◆ PROBLEM TO SOLVE ◆
The required output is a word-for-word restatement of the material below, from the line with "jeton de Ténacité en" through its last line, inclusive.

◆ MATERIAL FOR THE TASK ◆
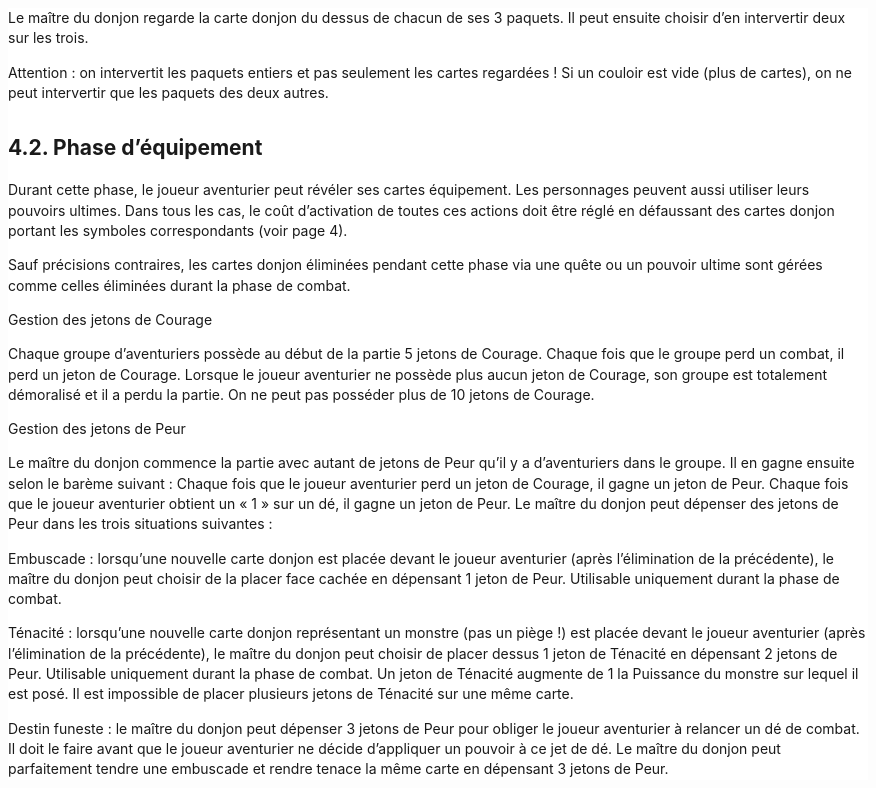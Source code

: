 Le maître du donjon regarde la carte donjon du dessus de chacun de ses 3
paquets. Il peut ensuite choisir d’en intervertir deux sur les trois.

Attention : on intervertit les paquets entiers et pas seulement les
cartes regardées \! Si un couloir est vide (plus de cartes), on ne peut
intervertir que les paquets des deux autres.

## 4.2. Phase d’équipement

Durant cette phase, le joueur aventurier peut révéler ses cartes
équipement. Les personnages peuvent aussi utiliser leurs pouvoirs
ultimes. Dans tous les cas, le coût d’activation de toutes ces actions
doit être réglé en défaussant des cartes donjon portant les symboles
correspondants (voir page 4).

Sauf précisions contraires, les cartes donjon éliminées pendant cette
phase via une quête ou un pouvoir ultime sont gérées comme celles
éliminées durant la phase de combat.

Gestion des jetons de Courage

Chaque groupe d’aventuriers possède au début de la partie 5 jetons de
Courage. Chaque fois que le groupe perd un combat, il perd un jeton de
Courage. Lorsque le joueur aventurier ne possède plus aucun jeton de
Courage, son groupe est totalement démoralisé et il a perdu la partie.
On ne peut pas posséder plus de 10 jetons de Courage.

Gestion des jetons de Peur

Le maître du donjon commence la partie avec autant de jetons de Peur
qu’il y a d’aventuriers dans le groupe. Il en gagne ensuite selon le
barème suivant : Chaque fois que le joueur aventurier perd un jeton de
Courage, il gagne un jeton de Peur. Chaque fois que le joueur aventurier
obtient un « 1 » sur un dé, il gagne un jeton de Peur. Le maître du
donjon peut dépenser des jetons de Peur dans les trois situations
suivantes :

Embuscade : lorsqu’une nouvelle carte donjon est placée devant le joueur
aventurier (après l’élimination de la précédente), le maître du donjon
peut choisir de la placer face cachée en dépensant 1 jeton de Peur.
Utilisable uniquement durant la phase de combat.

Ténacité : lorsqu’une nouvelle carte donjon représentant un monstre (pas
un piège \!) est placée devant le joueur aventurier (après l’élimination
de la précédente), le maître du donjon peut choisir de placer dessus 1
jeton de Ténacité en dépensant 2 jetons de Peur. Utilisable uniquement
durant la phase de combat. Un jeton de Ténacité augmente de 1 la
Puissance du monstre sur lequel il est posé. Il est impossible de placer
plusieurs jetons de Ténacité sur une même carte.

Destin funeste : le maître du donjon peut dépenser 3 jetons de Peur pour
obliger le joueur aventurier à relancer un dé de combat. Il doit le
faire avant que le joueur aventurier ne décide d’appliquer un pouvoir à
ce jet de dé. Le maître du donjon peut parfaitement tendre une embuscade
et rendre tenace la même carte en dépensant 3 jetons de Peur.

◆ SOLUTION FOR THIS PROBLEM ◆
jeton de Ténacité en dépensant 2 jetons de Peur. Utilisable uniquement
durant la phase de combat. Un jeton de Ténacité augmente de 1 la
Puissance du monstre sur lequel il est posé. Il est impossible de placer
plusieurs jetons de Ténacité sur une même carte.

Destin funeste : le maître du donjon peut dépenser 3 jetons de Peur pour
obliger le joueur aventurier à relancer un dé de combat. Il doit le
faire avant que le joueur aventurier ne décide d’appliquer un pouvoir à
ce jet de dé. Le maître du donjon peut parfaitement tendre une embuscade
et rendre tenace la même carte en dépensant 3 jetons de Peur.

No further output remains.